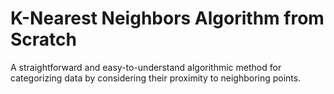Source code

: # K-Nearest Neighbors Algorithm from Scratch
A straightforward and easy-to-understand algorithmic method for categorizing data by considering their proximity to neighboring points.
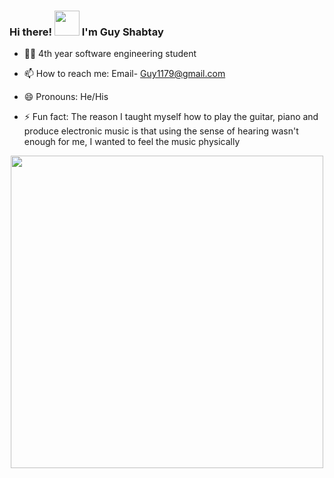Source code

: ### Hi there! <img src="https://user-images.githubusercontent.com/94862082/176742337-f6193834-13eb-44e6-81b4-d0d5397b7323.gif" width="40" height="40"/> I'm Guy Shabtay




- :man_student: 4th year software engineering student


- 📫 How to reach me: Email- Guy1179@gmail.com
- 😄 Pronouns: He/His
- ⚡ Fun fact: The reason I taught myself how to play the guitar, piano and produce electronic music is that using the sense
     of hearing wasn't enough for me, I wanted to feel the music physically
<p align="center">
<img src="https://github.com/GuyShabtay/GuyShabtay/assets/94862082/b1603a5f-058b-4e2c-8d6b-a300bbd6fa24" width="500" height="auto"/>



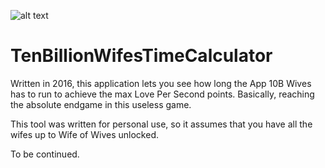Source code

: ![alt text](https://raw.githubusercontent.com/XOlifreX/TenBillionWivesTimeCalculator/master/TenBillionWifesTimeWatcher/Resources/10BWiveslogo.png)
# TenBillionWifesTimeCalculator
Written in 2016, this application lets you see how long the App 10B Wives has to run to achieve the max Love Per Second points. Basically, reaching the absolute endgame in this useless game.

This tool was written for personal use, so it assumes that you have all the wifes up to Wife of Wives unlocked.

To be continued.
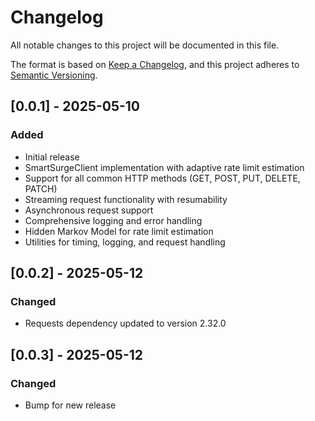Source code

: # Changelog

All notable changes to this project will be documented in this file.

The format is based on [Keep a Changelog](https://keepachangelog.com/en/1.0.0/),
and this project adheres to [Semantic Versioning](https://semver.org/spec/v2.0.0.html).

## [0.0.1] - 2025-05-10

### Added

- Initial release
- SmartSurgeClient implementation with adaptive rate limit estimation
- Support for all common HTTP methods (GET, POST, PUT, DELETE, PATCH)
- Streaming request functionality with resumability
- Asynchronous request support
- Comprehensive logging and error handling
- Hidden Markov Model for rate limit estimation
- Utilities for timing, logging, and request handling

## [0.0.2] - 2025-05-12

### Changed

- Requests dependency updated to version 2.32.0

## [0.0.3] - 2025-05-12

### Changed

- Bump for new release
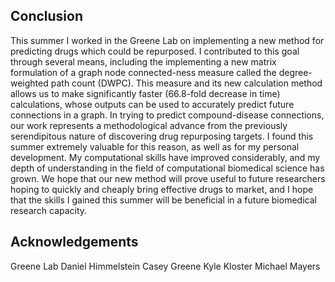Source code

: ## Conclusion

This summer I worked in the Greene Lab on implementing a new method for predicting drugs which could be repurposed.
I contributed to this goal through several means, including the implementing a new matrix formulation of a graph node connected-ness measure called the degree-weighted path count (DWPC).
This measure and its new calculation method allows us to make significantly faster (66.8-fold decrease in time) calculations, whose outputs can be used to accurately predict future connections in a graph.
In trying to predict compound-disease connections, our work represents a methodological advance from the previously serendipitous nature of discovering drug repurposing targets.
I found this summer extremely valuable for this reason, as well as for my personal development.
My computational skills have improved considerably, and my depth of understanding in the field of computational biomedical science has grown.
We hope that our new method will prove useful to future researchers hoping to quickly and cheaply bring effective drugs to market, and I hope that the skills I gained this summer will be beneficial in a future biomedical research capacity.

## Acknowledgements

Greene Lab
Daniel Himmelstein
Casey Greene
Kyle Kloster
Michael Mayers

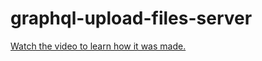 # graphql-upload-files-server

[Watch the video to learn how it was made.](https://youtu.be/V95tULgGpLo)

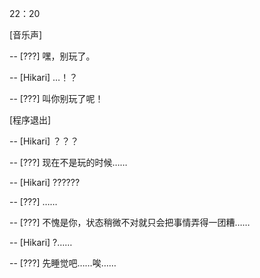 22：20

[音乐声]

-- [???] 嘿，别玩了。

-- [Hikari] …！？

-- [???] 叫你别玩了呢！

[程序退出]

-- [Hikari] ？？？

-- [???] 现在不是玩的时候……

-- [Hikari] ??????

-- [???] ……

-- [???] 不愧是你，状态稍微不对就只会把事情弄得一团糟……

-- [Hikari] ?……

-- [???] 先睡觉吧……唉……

---*---

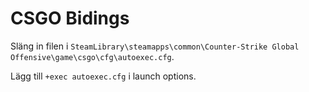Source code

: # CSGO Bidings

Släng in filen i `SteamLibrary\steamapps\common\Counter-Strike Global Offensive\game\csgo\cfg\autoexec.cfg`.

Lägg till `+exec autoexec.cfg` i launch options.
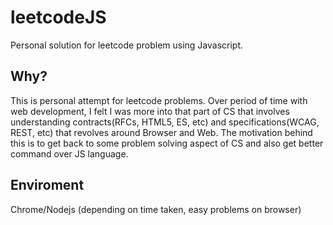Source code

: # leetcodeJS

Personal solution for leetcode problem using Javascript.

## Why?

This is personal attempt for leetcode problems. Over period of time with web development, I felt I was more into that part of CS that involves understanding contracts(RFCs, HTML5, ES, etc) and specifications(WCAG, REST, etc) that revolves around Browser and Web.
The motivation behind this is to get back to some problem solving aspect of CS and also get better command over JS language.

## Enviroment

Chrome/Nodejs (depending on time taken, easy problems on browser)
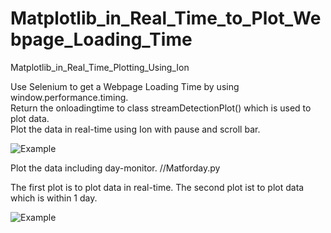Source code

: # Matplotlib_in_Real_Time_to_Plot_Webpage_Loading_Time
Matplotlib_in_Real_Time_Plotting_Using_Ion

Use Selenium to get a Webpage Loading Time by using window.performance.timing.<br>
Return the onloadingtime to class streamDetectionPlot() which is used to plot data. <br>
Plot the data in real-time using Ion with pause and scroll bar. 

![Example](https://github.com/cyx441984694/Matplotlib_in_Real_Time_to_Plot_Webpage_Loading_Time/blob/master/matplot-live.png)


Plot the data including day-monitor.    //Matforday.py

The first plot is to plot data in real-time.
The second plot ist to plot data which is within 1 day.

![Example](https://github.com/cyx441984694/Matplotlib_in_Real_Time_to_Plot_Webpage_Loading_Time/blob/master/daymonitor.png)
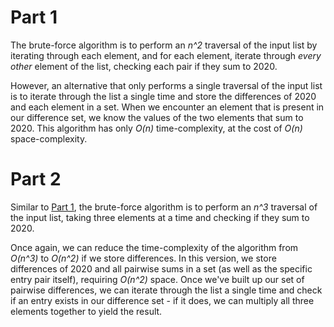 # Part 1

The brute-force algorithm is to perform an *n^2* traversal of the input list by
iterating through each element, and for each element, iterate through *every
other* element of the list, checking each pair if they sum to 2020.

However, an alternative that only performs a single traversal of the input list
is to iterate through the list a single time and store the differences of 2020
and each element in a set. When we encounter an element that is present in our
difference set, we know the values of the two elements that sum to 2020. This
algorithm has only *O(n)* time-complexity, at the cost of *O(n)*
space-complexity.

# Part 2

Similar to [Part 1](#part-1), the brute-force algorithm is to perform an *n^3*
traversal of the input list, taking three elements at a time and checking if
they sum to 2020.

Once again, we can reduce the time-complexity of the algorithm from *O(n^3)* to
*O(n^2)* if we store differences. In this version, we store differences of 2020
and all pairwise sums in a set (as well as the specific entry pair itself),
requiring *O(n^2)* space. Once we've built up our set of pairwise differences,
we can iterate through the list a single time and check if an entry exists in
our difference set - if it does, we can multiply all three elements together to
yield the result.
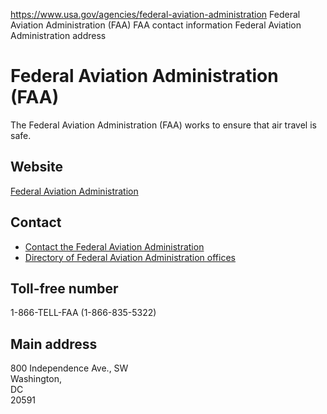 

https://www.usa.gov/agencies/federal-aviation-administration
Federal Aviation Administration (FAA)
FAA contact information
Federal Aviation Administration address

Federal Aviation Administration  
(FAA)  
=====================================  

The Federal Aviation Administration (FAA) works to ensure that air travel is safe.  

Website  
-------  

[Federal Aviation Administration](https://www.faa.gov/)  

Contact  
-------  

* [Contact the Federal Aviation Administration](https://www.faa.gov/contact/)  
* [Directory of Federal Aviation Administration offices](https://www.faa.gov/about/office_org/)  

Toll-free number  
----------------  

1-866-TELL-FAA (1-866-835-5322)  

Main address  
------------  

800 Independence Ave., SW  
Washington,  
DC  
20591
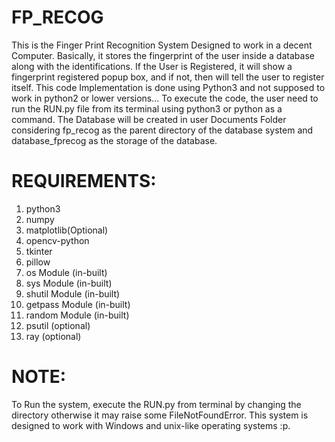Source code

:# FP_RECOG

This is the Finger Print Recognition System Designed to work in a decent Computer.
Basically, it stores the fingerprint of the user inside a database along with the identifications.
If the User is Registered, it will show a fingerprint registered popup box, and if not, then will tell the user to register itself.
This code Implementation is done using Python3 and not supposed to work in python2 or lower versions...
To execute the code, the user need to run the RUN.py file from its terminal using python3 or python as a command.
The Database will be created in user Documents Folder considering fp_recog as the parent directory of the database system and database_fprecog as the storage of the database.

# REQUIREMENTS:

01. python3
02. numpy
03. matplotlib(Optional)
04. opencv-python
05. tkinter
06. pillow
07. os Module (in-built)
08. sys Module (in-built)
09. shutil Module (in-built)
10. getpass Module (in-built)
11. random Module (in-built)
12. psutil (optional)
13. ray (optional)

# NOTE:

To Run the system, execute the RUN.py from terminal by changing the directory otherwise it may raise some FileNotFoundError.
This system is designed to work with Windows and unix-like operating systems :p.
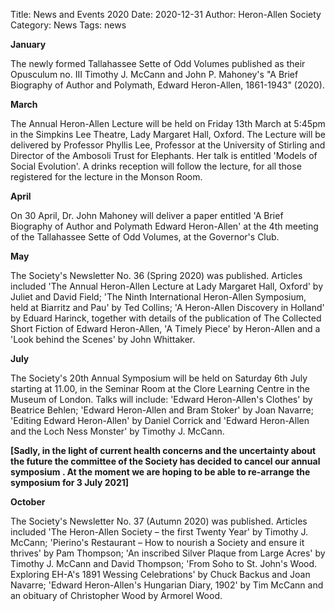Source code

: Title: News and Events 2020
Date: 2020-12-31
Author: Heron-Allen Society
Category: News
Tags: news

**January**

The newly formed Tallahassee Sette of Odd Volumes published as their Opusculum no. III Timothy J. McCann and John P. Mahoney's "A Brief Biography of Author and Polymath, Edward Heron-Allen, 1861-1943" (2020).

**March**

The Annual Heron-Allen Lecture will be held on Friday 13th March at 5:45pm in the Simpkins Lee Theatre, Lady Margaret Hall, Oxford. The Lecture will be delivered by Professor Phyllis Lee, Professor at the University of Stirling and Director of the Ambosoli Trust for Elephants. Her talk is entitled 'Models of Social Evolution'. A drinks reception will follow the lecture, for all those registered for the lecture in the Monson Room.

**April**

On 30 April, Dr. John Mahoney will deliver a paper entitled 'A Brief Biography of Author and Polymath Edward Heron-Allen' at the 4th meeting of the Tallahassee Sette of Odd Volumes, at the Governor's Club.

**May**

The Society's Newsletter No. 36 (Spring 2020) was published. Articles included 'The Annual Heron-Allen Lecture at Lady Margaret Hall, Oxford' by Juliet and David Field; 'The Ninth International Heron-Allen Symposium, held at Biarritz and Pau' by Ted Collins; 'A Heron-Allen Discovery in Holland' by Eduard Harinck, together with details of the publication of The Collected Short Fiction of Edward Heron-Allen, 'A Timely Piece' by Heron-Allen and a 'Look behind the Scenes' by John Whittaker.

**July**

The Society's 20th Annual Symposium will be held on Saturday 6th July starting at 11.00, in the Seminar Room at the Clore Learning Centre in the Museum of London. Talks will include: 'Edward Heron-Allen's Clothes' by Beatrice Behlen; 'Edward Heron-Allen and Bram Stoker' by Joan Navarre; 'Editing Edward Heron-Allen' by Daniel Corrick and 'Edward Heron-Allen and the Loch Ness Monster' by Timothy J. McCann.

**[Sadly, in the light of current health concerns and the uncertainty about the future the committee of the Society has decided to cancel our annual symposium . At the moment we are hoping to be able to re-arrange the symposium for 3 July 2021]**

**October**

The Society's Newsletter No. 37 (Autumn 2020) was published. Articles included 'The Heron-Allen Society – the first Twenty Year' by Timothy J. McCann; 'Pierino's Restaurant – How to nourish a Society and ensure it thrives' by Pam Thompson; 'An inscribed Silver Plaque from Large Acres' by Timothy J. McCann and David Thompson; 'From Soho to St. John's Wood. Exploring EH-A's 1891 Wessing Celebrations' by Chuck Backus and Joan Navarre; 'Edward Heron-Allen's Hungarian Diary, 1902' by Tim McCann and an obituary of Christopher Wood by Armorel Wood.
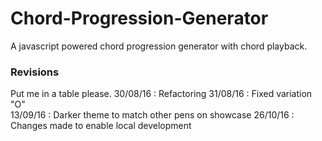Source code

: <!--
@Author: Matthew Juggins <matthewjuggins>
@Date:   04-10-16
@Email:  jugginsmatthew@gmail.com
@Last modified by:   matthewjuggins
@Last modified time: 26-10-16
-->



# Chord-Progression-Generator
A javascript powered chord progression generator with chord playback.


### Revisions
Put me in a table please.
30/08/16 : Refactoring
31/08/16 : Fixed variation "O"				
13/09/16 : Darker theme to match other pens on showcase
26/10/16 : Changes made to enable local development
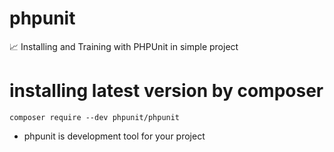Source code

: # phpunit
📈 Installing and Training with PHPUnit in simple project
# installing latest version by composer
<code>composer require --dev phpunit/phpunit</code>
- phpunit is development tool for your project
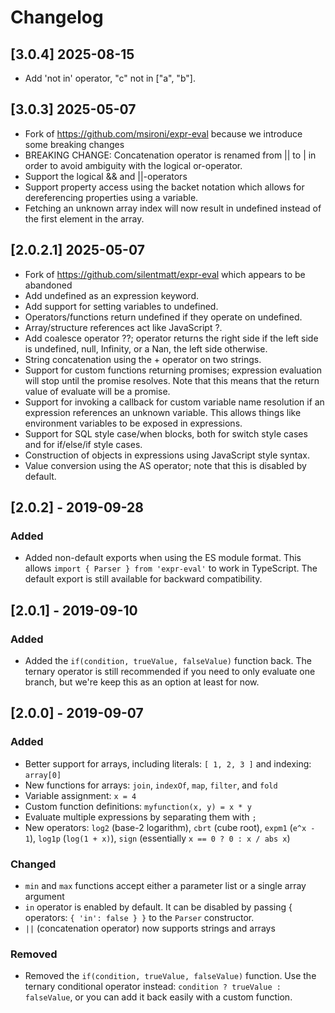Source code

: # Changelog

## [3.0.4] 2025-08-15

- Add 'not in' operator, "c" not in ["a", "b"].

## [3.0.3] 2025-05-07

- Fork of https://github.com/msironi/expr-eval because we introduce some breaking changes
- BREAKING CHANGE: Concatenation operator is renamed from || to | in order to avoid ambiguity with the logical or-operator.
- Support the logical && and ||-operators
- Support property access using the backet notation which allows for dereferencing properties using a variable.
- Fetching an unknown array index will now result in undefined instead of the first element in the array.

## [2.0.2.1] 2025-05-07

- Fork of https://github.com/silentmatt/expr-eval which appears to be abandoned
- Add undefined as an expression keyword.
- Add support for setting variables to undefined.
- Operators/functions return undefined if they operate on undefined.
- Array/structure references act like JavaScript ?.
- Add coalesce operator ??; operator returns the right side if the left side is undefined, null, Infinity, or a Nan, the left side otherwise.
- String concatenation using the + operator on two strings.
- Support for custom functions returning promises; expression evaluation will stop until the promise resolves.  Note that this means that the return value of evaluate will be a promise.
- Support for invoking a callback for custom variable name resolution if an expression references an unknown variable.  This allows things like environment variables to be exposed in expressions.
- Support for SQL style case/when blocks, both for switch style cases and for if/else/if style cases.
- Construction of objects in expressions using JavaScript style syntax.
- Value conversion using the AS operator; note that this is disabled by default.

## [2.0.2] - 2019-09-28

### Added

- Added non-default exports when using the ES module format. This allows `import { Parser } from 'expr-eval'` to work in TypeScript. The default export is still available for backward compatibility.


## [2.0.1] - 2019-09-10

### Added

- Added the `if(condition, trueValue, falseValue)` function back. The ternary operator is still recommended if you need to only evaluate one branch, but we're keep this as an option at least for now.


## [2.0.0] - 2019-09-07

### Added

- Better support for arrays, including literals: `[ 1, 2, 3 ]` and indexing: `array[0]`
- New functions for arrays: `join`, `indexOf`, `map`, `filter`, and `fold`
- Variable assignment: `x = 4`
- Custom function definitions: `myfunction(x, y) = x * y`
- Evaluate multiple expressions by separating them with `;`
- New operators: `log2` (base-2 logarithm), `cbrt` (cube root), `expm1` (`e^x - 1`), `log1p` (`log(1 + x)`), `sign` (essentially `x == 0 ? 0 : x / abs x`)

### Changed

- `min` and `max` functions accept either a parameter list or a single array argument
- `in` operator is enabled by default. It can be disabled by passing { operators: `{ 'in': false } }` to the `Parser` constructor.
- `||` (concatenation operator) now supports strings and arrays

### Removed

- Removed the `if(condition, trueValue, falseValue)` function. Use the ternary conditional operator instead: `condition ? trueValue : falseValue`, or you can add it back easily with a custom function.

---*---

BRIEF —
Using the records above, repeat exactly the run of lines that starts with the line with "Daniel Himmelstein" and goes on through the line with "-- [???] 先睡觉吧……唉……"; omit each picture.

COMPLETED EXERCISE —
Daniel Himmelstein
Casey Greene
Kyle Kloster
Michael Mayers

 # graphql-upload-files-server

[Watch the video to learn how it was made.](https://youtu.be/V95tULgGpLo)

 22：20

[音乐声]

-- [???] 嘿，别玩了。

-- [Hikari] …！？

-- [???] 叫你别玩了呢！

[程序退出]

-- [Hikari] ？？？

-- [???] 现在不是玩的时候……

-- [Hikari] ??????

-- [???] ……

-- [???] 不愧是你，状态稍微不对就只会把事情弄得一团糟……

-- [Hikari] ?……

-- [???] 先睡觉吧……唉……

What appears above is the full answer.